Kepler and Maxwell were both on TSMC's 28nm process. What allowed the higher clock frequencies and lower power consumption (i.e power per watt and power per mm^2 was improved) was the logic changes in the design and layout, not the manufacturing improvements entirely. That extra 200~300MHz Maxwell could do over Kepler came from the changes made there primarily. While TSMC had improved their 28nm process, it wouldn't be enough to take Kepler as it is; add a billion transistors, increase the clock frequency and still hit the same power target. With all of those changes, areal density between these two increased by roughly ~ 5.4%, but clock speeds went up by nearly 20% on the same 28nm node. The heavy lifting in achieving this is outside of what TSMC's node manufacturing improvement alone could yield.

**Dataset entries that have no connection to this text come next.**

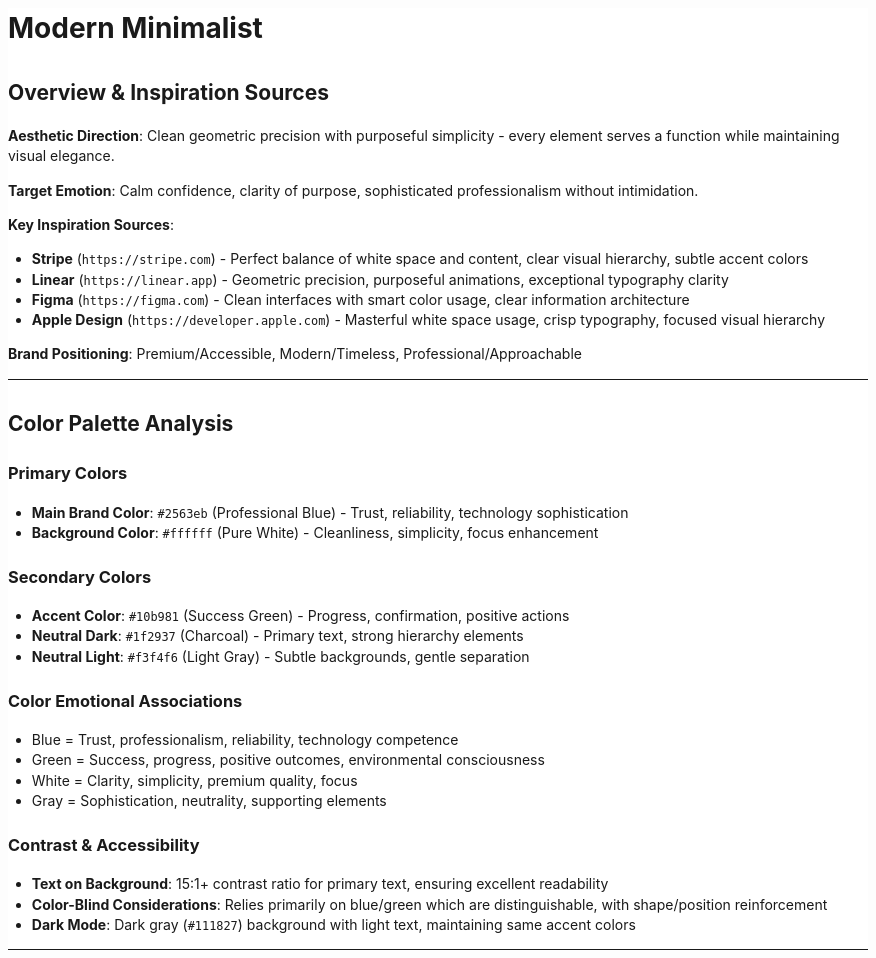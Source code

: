 # Modern Minimalist

## Overview & Inspiration Sources

**Aesthetic Direction**: Clean geometric precision with purposeful simplicity - every element serves a function while maintaining visual elegance.

**Target Emotion**: Calm confidence, clarity of purpose, sophisticated professionalism without intimidation.

**Key Inspiration Sources**:
- **Stripe** (`https://stripe.com`) - Perfect balance of white space and content, clear visual hierarchy, subtle accent colors
- **Linear** (`https://linear.app`) - Geometric precision, purposeful animations, exceptional typography clarity
- **Figma** (`https://figma.com`) - Clean interfaces with smart color usage, clear information architecture
- **Apple Design** (`https://developer.apple.com`) - Masterful white space usage, crisp typography, focused visual hierarchy

**Brand Positioning**: Premium/Accessible, Modern/Timeless, Professional/Approachable

---

## Color Palette Analysis

### **Primary Colors**
- **Main Brand Color**: `#2563eb` (Professional Blue) - Trust, reliability, technology sophistication
- **Background Color**: `#ffffff` (Pure White) - Cleanliness, simplicity, focus enhancement

### **Secondary Colors**
- **Accent Color**: `#10b981` (Success Green) - Progress, confirmation, positive actions
- **Neutral Dark**: `#1f2937` (Charcoal) - Primary text, strong hierarchy elements
- **Neutral Light**: `#f3f4f6` (Light Gray) - Subtle backgrounds, gentle separation

### **Color Emotional Associations**
- Blue = Trust, professionalism, reliability, technology competence
- Green = Success, progress, positive outcomes, environmental consciousness
- White = Clarity, simplicity, premium quality, focus
- Gray = Sophistication, neutrality, supporting elements

### **Contrast & Accessibility**
- **Text on Background**: 15:1+ contrast ratio for primary text, ensuring excellent readability
- **Color-Blind Considerations**: Relies primarily on blue/green which are distinguishable, with shape/position reinforcement
- **Dark Mode**: Dark gray (`#111827`) background with light text, maintaining same accent colors

---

You are right about TSMC's 12nm being power optimized though. Slightly lower voltages on GPU do bring power consumption reductions. They are not very major though, 5% voltage reduction at best with a slightly larger power consumtion reduction.
Frequency is probably limited both by architecture and manufacturing process at this point.
Unless of course you believe Nvidia had magic globe that told them they are going to work on TSMC's 12 nm a decade prior. May I also point out that this node was co-developed by Nvidia, that's not incidental. Turing likely entered critical development no more than 1-2 years prior to that.
Its being reflected at a lower rez
DigitalFoundry article was after the initial DXR patch so the changes he was talking about are definitely responsible for better performance. Something was clearly wrong with med/high/ultra performance in the initial DXR patch though and I have not seen any updated benchmarks yet.